Le storie sono fatte per essere tramandate, i prodotti dell’ingegno umano vanno conservati. I videogiochi sono un mondo a metà, estremamente dipendenti dal modo in cui si guarda loro. Alcune storie sono veramente meritevoli di essere ricordate al di là del supporto sul quale sono scritte, altre sono invece imprescindibili da questo, e come tali meritano attenzione e ragionamenti speciali.

Le amate/odiate remastered sono state per anni al centro del dibattito della comunità videoludica che si è grossomodo disposta equamente tra chi le appoggia come uno strumento (commerciale) utile per tramandare il ricordo di esperienze vissute, o raccontate da altri e mai vissute in prima persona per questioni anagrafiche o economiche, e chi le detesta, in quanto strumento imperfetto, che adultera invece di perpetrare, l’idea che i giocatori hanno di un titolo.

Square Enix non è nuova a queste operazioni di – chiamiamola – perpetrazione videoludica; escono versioni dei primi Final Fantasy da quando ho memoria, su Gameboy Advance, all’epoca li definii perfetti, comodamente in italiano. Su PSP, smarmellatissimi e quasi abbaglianti, primi esperimenti di tradimento della filologia, con quel Final Fantasy III in tre dimensioni, con la splendida sintesi grafica che caratterizza lo stile di Final Fantasy Tactics (o War of the Lions se l’avete giocato su PSP), Tactics Advance e che poi ricorderemo per Bravely Default, molto dopo: la solita maschera gentile e naif per nascondere una sconfinata serie di meccaniche ludiche che forgiarono quello che, ancora oggi, è considerato uno dei migliori JRPG Tattici della storia di questo sottogenere.

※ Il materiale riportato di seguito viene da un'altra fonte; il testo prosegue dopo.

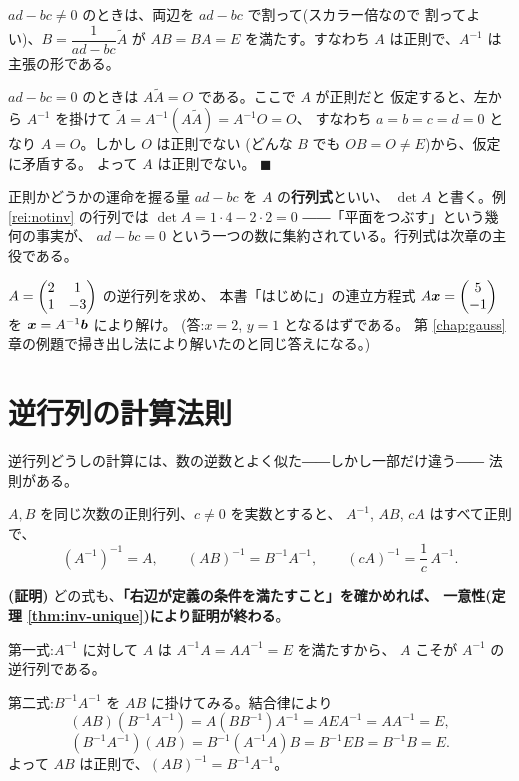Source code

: $ad - bc \neq 0$ のときは、両辺を $ad - bc$ で割って(スカラー倍なので
割ってよい)、$B = \dfrac{1}{ad - bc}\widetilde{A}$ が
$AB = BA = E$ を満たす。すなわち $A$ は正則で、$A^{-1}$ は主張の形である。

$ad - bc = 0$ のときは $A\widetilde{A} = O$ である。ここで $A$ が正則だと
仮定すると、左から $A^{-1}$ を掛けて
$\widetilde{A} = A^{-1}(A\widetilde{A}) = A^{-1}O = O$、
すなわち $a = b = c = d = 0$ となり $A = O$。しかし $O$ は正則でない
(どんな $B$ でも $OB = O \neq E$)から、仮定に矛盾する。
よって $A$ は正則でない。 $\blacksquare$

正則かどうかの運命を握る量 $ad - bc$ を $A$ の\textbf{行列式}といい、
$\det A$ と書く。例 \ref{rei:notinv} の行列では
$\det A = 1 \cdot 4 - 2 \cdot 2 = 0$ ――「平面をつぶす」という幾何の事実が、
$ad - bc = 0$ という一つの数に集約されている。行列式は次章の主役である。

\begin{mondai}\label{q:inv2}    %
$A = \mat{2 & 1 \\ 1 & -3}$ の逆行列を求め、
本書「はじめに」の連立方程式 $A\vect{x} = \mat{5 \\ -1}$ を
$\vect{x} = A^{-1}\vect{b}$ により解け。
(答:$x = 2$, $y = 1$ となるはずである。
第 \ref{chap:gauss} 章の例題で掃き出し法により解いたのと同じ答えになる。)
\end{mondai}

\section{逆行列の計算法則}

逆行列どうしの計算には、数の逆数とよく似た――しかし一部だけ違う――
法則がある。

\begin{teiri}[逆行列の計算法則]\label{thm:inv-rules}
$A, B$ を同じ次数の正則行列、$c \neq 0$ を実数とすると、
$A^{-1}$, $AB$, $cA$ はすべて正則で、
\[
(A^{-1})^{-1} = A, \qquad
(AB)^{-1} = B^{-1}A^{-1}, \qquad
(cA)^{-1} = \frac{1}{c}\,A^{-1}.
\]
\end{teiri}

\noindent\textbf{(証明)}\quad
どの式も、\textbf{「右辺が定義の条件を満たすこと」を確かめれば、
一意性(定理 \ref{thm:inv-unique})により証明が終わる}。

第一式:$A^{-1}$ に対して $A$ は $A^{-1}A = AA^{-1} = E$ を満たすから、
$A$ こそが $A^{-1}$ の逆行列である。

第二式:$B^{-1}A^{-1}$ を $AB$ に掛けてみる。結合律により
\[
(AB)(B^{-1}A^{-1}) = A(BB^{-1})A^{-1} = AEA^{-1} = AA^{-1} = E,
\]
\[
(B^{-1}A^{-1})(AB) = B^{-1}(A^{-1}A)B = B^{-1}EB = B^{-1}B = E.
\]
よって $AB$ は正則で、$(AB)^{-1} = B^{-1}A^{-1}$。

Nella memoria più recente e alla portata di tutte le console contemporanee sono disponibili praticamente tutti i capitoli dell’ “era 3D”, in versioni rimasterizzate con più o meno aggiustamenti per renderle fruibili ad un pubblico contemporaneo, perché una cosa che i ricordi annacquano è l’asperità di questi titoli. Erano durissimi, fortemente improntati sul “grinding” e con un loop di gioco che ogni due per tre passi ti metteva davanti ad uno scontro casuale, solitamente anche molto aggressivo e senza possibilità di scorciatoie per spingere il turno, come spesso capita invece nelle incarnazioni più recenti del genere. Inoltre, il meccanismo di ricompensa era poco fruttifero, con una spesa di energie tale da rendere ogni “incontro” poco bilanciato dal punto di vista dei costi/benefici. Affrontarli con strategia conservative non aveva molto senso. I soldi duramente guadagnati andavano spesi per armi migliori, protezioni migliori e incantesimi migliori, per fare altri soldi da investire in pozioni e cure. Un personaggio del party veniva tirato giù dagli assalti combinati di un gruppo di goblin particolarmente aggressivi? Nessun problema: sborsa una ingente quantità di denaro per riportarlo in vita. Giocarci in purezza, almeno per me, è una faticaccia che consiglio a tutti almeno una volta nella vita, in emulazione avrei detto un po’ di tempo fa, ma tutto ciò è stato abbondantemente superato, con l’uscita della Pixel Remastered.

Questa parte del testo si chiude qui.